**What you should do**
Return all of the entries exactly, but do not include the pictures.

**Exercise data**

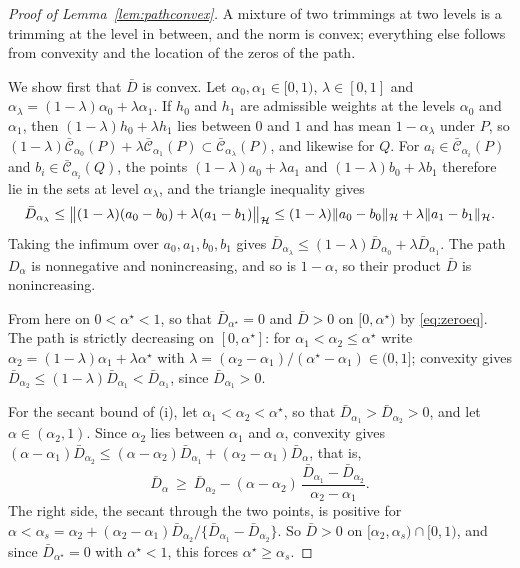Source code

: \begin{proof}[Proof of Lemma~\ref{lem:pathconvex}]
A mixture of two trimmings at two levels is a trimming at the level in between, and the norm is convex; everything
else follows from convexity and the location of the zeros of the path.

We show first that $\bar D$ is convex. Let $\alpha_0,\alpha_1\in[0,1)$, $\lambda\in[0,1]$ and $\alpha_\lambda=(1-\lambda)\alpha_0+\lambda\alpha_1$.
If $h_0$ and $h_1$ are admissible weights at the levels $\alpha_0$ and $\alpha_1$, then $(1-\lambda)h_0+\lambda h_1$
lies between $0$ and $1$ and has mean $1-\alpha_\lambda$ under $P$, so
$(1-\lambda)\bar{\mathcal C}_{\alpha_0}(P)+\lambda \bar{\mathcal C}_{\alpha_1}(P)\subset \bar{\mathcal C}_{\alpha_\lambda}(P)$, and likewise for $Q$. For
$a_i\in \bar{\mathcal C}_{\alpha_i}(P)$ and $b_i\in \bar{\mathcal C}_{\alpha_i}(Q)$, the points $(1-\lambda)a_0+\lambda a_1$ and
$(1-\lambda)b_0+\lambda b_1$ therefore lie in the sets at level $\alpha_\lambda$, and the triangle inequality gives
\[
\bar D_{\alpha_\lambda}\le\big\|(1-\lambda)(a_0-b_0)+\lambda(a_1-b_1)\big\|_{\mathcal{H}}\le(1-\lambda)\|a_0-b_0\|_{\mathcal{H}}+\lambda\|a_1-b_1\|_{\mathcal{H}} .
\]
Taking the infimum over $a_0,a_1,b_0,b_1$ gives $\bar D_{\alpha_\lambda}\le(1-\lambda)\bar D_{\alpha_0}+\lambda \bar D_{\alpha_1}$. The path
$D_\alpha$ is nonnegative and nonincreasing, and so is $1-\alpha$, so their product $\bar D$ is nonincreasing.

From here on $0<\alpha^\star<1$, so that $\bar D_{\alpha^\star}=0$ and $\bar D>0$ on $[0,\alpha^\star)$ by
\eqref{eq:zeroeq}. The path is strictly
decreasing on $[0,\alpha^\star]$: for $\alpha_1<\alpha_2\le\alpha^\star$ write
$\alpha_2=(1-\lambda)\alpha_1+\lambda\alpha^\star$ with $\lambda=(\alpha_2-\alpha_1)/(\alpha^\star-\alpha_1)\in(0,1]$;
convexity gives $\bar D_{\alpha_2}\le(1-\lambda)\bar D_{\alpha_1}<\bar D_{\alpha_1}$, since $\bar D_{\alpha_1}>0$.

For the secant bound of (i), let $\alpha_1<\alpha_2<\alpha^\star$, so that $\bar D_{\alpha_1}>\bar D_{\alpha_2}>0$, and let
$\alpha\in(\alpha_2,1)$. Since $\alpha_2$ lies between $\alpha_1$ and $\alpha$, convexity gives
$(\alpha-\alpha_1)\bar D_{\alpha_2}\le(\alpha-\alpha_2)\bar D_{\alpha_1}+(\alpha_2-\alpha_1)\bar D_{\alpha}$, that is,
\[
\bar D_{\alpha}\ \ge\ \bar D_{\alpha_2}-(\alpha-\alpha_2)\,\frac{\bar D_{\alpha_1}-\bar D_{\alpha_2}}{\alpha_2-\alpha_1} .
\]
The right side, the secant through the two points, is positive for $\alpha<\alpha_s=\alpha_2+(\alpha_2-\alpha_1)\bar D_{\alpha_2}
/\{\bar D_{\alpha_1}-\bar D_{\alpha_2}\}$. So $\bar D>0$ on $[\alpha_2,\alpha_s)\cap[0,1)$, and since $\bar D_{\alpha^\star}=0$ with
$\alpha^\star<1$, this forces $\alpha^\star\ge\alpha_s$.


\end{proof}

**Result below**
Source code

: \begin{proof}[Proof of Lemma~\ref{lem:pathconvex}]
A mixture of two trimmings at two levels is a trimming at the level in between, and the norm is convex; everything
else follows from convexity and the location of the zeros of the path.

We show first that $\bar D$ is convex. Let $\alpha_0,\alpha_1\in[0,1)$, $\lambda\in[0,1]$ and $\alpha_\lambda=(1-\lambda)\alpha_0+\lambda\alpha_1$.
If $h_0$ and $h_1$ are admissible weights at the levels $\alpha_0$ and $\alpha_1$, then $(1-\lambda)h_0+\lambda h_1$
lies between $0$ and $1$ and has mean $1-\alpha_\lambda$ under $P$, so
$(1-\lambda)\bar{\mathcal C}_{\alpha_0}(P)+\lambda \bar{\mathcal C}_{\alpha_1}(P)\subset \bar{\mathcal C}_{\alpha_\lambda}(P)$, and likewise for $Q$. For
$a_i\in \bar{\mathcal C}_{\alpha_i}(P)$ and $b_i\in \bar{\mathcal C}_{\alpha_i}(Q)$, the points $(1-\lambda)a_0+\lambda a_1$ and
$(1-\lambda)b_0+\lambda b_1$ therefore lie in the sets at level $\alpha_\lambda$, and the triangle inequality gives
\[
\bar D_{\alpha_\lambda}\le\big\|(1-\lambda)(a_0-b_0)+\lambda(a_1-b_1)\big\|_{\mathcal{H}}\le(1-\lambda)\|a_0-b_0\|_{\mathcal{H}}+\lambda\|a_1-b_1\|_{\mathcal{H}} .
\]
Taking the infimum over $a_0,a_1,b_0,b_1$ gives $\bar D_{\alpha_\lambda}\le(1-\lambda)\bar D_{\alpha_0}+\lambda \bar D_{\alpha_1}$. The path
$D_\alpha$ is nonnegative and nonincreasing, and so is $1-\alpha$, so their product $\bar D$ is nonincreasing.

From here on $0<\alpha^\star<1$, so that $\bar D_{\alpha^\star}=0$ and $\bar D>0$ on $[0,\alpha^\star)$ by
\eqref{eq:zeroeq}. The path is strictly
decreasing on $[0,\alpha^\star]$: for $\alpha_1<\alpha_2\le\alpha^\star$ write
$\alpha_2=(1-\lambda)\alpha_1+\lambda\alpha^\star$ with $\lambda=(\alpha_2-\alpha_1)/(\alpha^\star-\alpha_1)\in(0,1]$;
convexity gives $\bar D_{\alpha_2}\le(1-\lambda)\bar D_{\alpha_1}<\bar D_{\alpha_1}$, since $\bar D_{\alpha_1}>0$.

For the secant bound of (i), let $\alpha_1<\alpha_2<\alpha^\star$, so that $\bar D_{\alpha_1}>\bar D_{\alpha_2}>0$, and let
$\alpha\in(\alpha_2,1)$. Since $\alpha_2$ lies between $\alpha_1$ and $\alpha$, convexity gives
$(\alpha-\alpha_1)\bar D_{\alpha_2}\le(\alpha-\alpha_2)\bar D_{\alpha_1}+(\alpha_2-\alpha_1)\bar D_{\alpha}$, that is,
\[
\bar D_{\alpha}\ \ge\ \bar D_{\alpha_2}-(\alpha-\alpha_2)\,\frac{\bar D_{\alpha_1}-\bar D_{\alpha_2}}{\alpha_2-\alpha_1} .
\]
The right side, the secant through the two points, is positive for $\alpha<\alpha_s=\alpha_2+(\alpha_2-\alpha_1)\bar D_{\alpha_2}
/\{\bar D_{\alpha_1}-\bar D_{\alpha_2}\}$. So $\bar D>0$ on $[\alpha_2,\alpha_s)\cap[0,1)$, and since $\bar D_{\alpha^\star}=0$ with
$\alpha^\star<1$, this forces $\alpha^\star\ge\alpha_s$.


\end{proof}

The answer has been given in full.